Agencies flat amid volatile session; investors afraid to get toes wet amid uncertainties

By Kenneth Lim

Boston, Jan. 21 - Agency spreads closed flat on Friday as investors mostly kept to the sidelines amid another volatile day for rates.

Bullet spreads ended unchanged against Treasuries on the day, said Joseph J. Riley, senior managing director of institutional sales and trading at Mesirow Financial.

"Real quiet day today, not a lot of activity," he said. "Spreads are going out right where they went yesterday."

The market was jostled a little during the day with Treasuries falling in price in the morning before staging a mild recovery in the afternoon.

"It was a little volatile during the day," Riley said. "[Treasury] 10s tanked all the way down to 93 to the buck, and they're now back to 93.18, so it was a little bit of a wild ride in Treasuries, and agencies of course reacted in similar fashion."
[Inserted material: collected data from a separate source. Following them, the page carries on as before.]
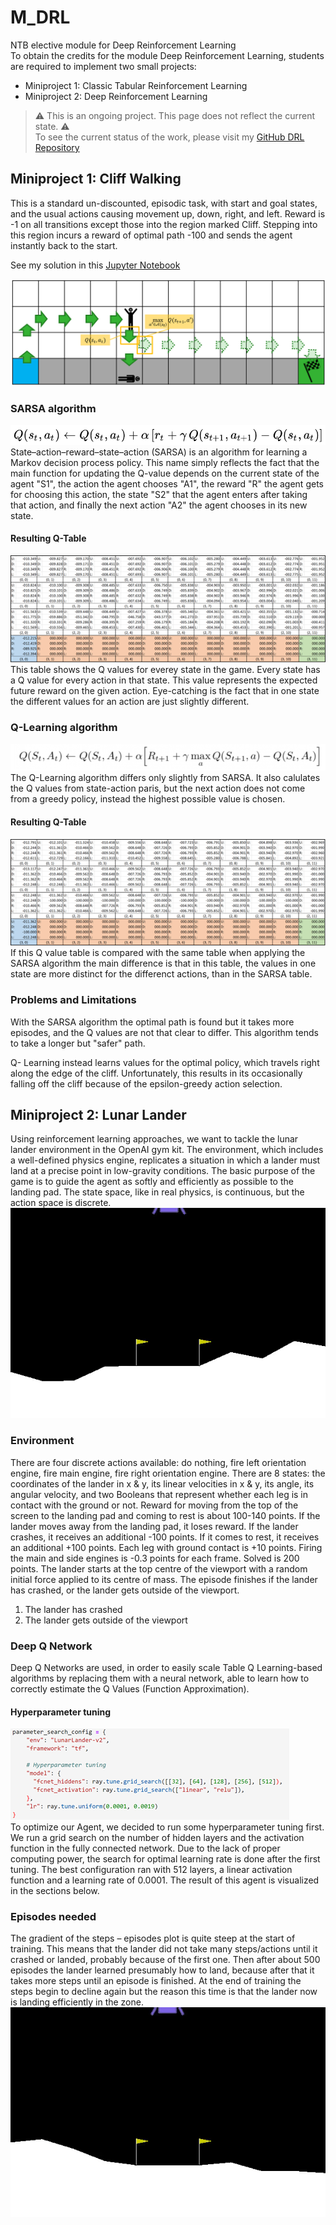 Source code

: # M_DRL
NTB elective module for Deep Reinforcement Learning<br>
To obtain the credits for the module Deep Reinforcement Learning, students are required to implement two small projects:
- Miniproject 1: Classic Tabular Reinforcement Learning
- Miniproject 2: Deep Reinforcement Learning

> :warning:	This is an ongoing project. This page does not reflect the current state. :warning: <br>
> To see the current status of the work, please visit my [GitHub DRL Repository](https://github.com/alkolhar/M_DRL/)

## Miniproject 1: Cliff Walking
This is a standard un-discounted, episodic task, with start and goal states, and the usual actions causing
movement up, down, right, and left. Reward is -1 on all transitions except those into the region marked
Cliff. Stepping into this region incurs a reward of optimal path -100 and sends the agent instantly back to
the start.

See my solution in this [Jupyter Notebook](https://github.com/alkolhar/M_DRL/blob/main/MiniProject-Cliff_Walking.ipynb)

![Cliff Walking](/images/cliff_walking.png)

### SARSA algorithm
![SARSA algorithm](/images/sarsa-algorithm.png)<br>
State–action–reward–state–action (SARSA) is an algorithm for learning a Markov decision process policy.
This name simply reflects the fact that the main function for updating the Q-value depends on the current state of the
agent "S1", the action the agent chooses "A1", the reward "R" the agent gets for choosing this action, the state "S2"
that the agent enters after taking that action, and finally the next action "A2" the agent chooses in its new state. 

#### Resulting Q-Table
![Q-Table Sarsa](/images/q-table-sarsa.png)<br>
This table shows the Q values for everey state in the game. Every state has a Q value for every action in 
that state. This value represents the expected future reward on the given action. Eye-catching is the fact
that in one state the different values for an action are just slightly different.

### Q-Learning algorithm
![Q-Learning algorithm](/images/q-algorithm.png)<br>
The Q-Learning algorithm differs only slightly from SARSA. It also calulates the Q values from state-action paris,
but the next action does not come from a greedy policy, instead the highest possible value is chosen.

#### Resulting Q-Table
![Q-Table Sarsa](/images/q-table-q_learning.png)<br>
If this Q value table is compared with the same table when applying the SARSA algorithm the main difference
is that in this table, the values in one state are more distinct for the differenct actions, than in the
SARSA table.

### Problems and Limitations
With the SARSA algorithm the optimal path is found but it takes more episodes, and the Q values are not that 
clear to differ. This algorithm tends to take a longer but "safer" path.

Q- Learning instead learns values for the optimal policy, which travels right along the edge of the cliff.
Unfortunately, this results in its occasionally falling off the cliff because of the epsilon-greedy action
selection.

## Miniproject 2: Lunar Lander
Using reinforcement learning approaches, we want to tackle the lunar lander environment in the OpenAI gym kit.
The environment, which includes a well-defined physics engine, replicates a situation in which a lander must land at a precise point in low-gravity conditions.
The basic purpose of the game is to guide the agent as softly and efficiently as possible to the landing pad. The state space, like in real physics, is continuous, but the action space is discrete.
![before-training](https://github.com/alkolhar/M_DRL/blob/main/images/before-training.gif)

### Environment
There are four discrete actions available: do nothing, fire left orientation engine, fire main engine, fire right orientation engine. There are 8 states: the coordinates of the lander in x & y, its linear velocities in x & y, its angle, its angular velocity, and two Booleans that represent whether each leg is in contact with the ground or not.
Reward for moving from the top of the screen to the landing pad and coming to rest is about 100-140 points. If the lander moves away from the landing pad, it loses reward. If the lander crashes, it receives an additional -100 points. If it comes to rest, it receives an additional +100 points. Each leg with ground contact is +10 points. Firing the main and side engines is -0.3 points for each frame. Solved is 200 points. The lander starts at the top centre of the viewport with a random initial force applied to its centre of mass.
The episode finishes if the lander has crashed, or the lander gets outside of the viewport.
1.	The lander has crashed
2.	The lander gets outside of the viewport

### Deep Q Network
Deep Q Networks are used, in order to easily scale Table Q Learning-based algorithms by replacing them with a neural network, able to learn how to correctly estimate the Q Values (Function Approximation).

#### Hyperparameter tuning
![Q-Table Sarsa](/images/hyperparameter-tuning.png)<br>
To optimize our Agent, we decided to run some hyperparameter tuning first. We run a grid search on the number of hidden layers and the activation function in the fully connected network.
Due to the lack of proper computing power, the search for optimal learning rate is done after the first tuning.
The best configuration ran with 512 layers, a linear activation function and a learning rate of 0.0001. The result of this agent is visualized in the sections below.

### Episodes needed
The gradient of the steps – episodes plot is quite steep at the start of training.
This means that the lander did not take many steps/actions until it crashed or landed, probably because of the first one. Then after about 500 episodes the lander learned presumably how to land, because after that it takes more steps until an episode is finished.
At the end of training the steps begin to decline again but the reason this time is that the lander now is landing efficiently in the zone. 
![after-training](https://github.com/alkolhar/M_DRL/blob/main/images/after-training.gif)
The one positive for agencies was that the market held its ground versus swaps.

"Agencies are holding up against swaps," Riley said. "They gave up some ground last week in the heavy trading volatility, and ratcheted back 2 to 3 basis points versus the swap curve, so we're in OK shape."

Uncertainties take toll

Investors continue to hug the sidelines of the market because they are not sure what lies ahead for rates, Riley said.

"I think people are concerned that interest rates are about to go up, but probably there's an equal camp that thinks we're due for a rally here," he said. "I think that's keeping a lot of the activity down."

Real money investors, who usually buy for yield, would rather do nothing than make a mistake.

"Real money accounts seem to be comfortable holding what they own based on the theory that if I sell what I have, what do I replace it with?" Riley said.

The fixed income markets are in an unusually long period of stagnation, he added.

"We've been in a trading range in 10-years of about 3.25% or 3.26% to 3.5%, and we have maintained the trading range for a month, which is a fairly long time to be in a fairly tight trading range," Riley said. "Everyone's waiting to see if we break to a new lower yield trading range or a higher yield trading range. I haven't got a strong conviction either way."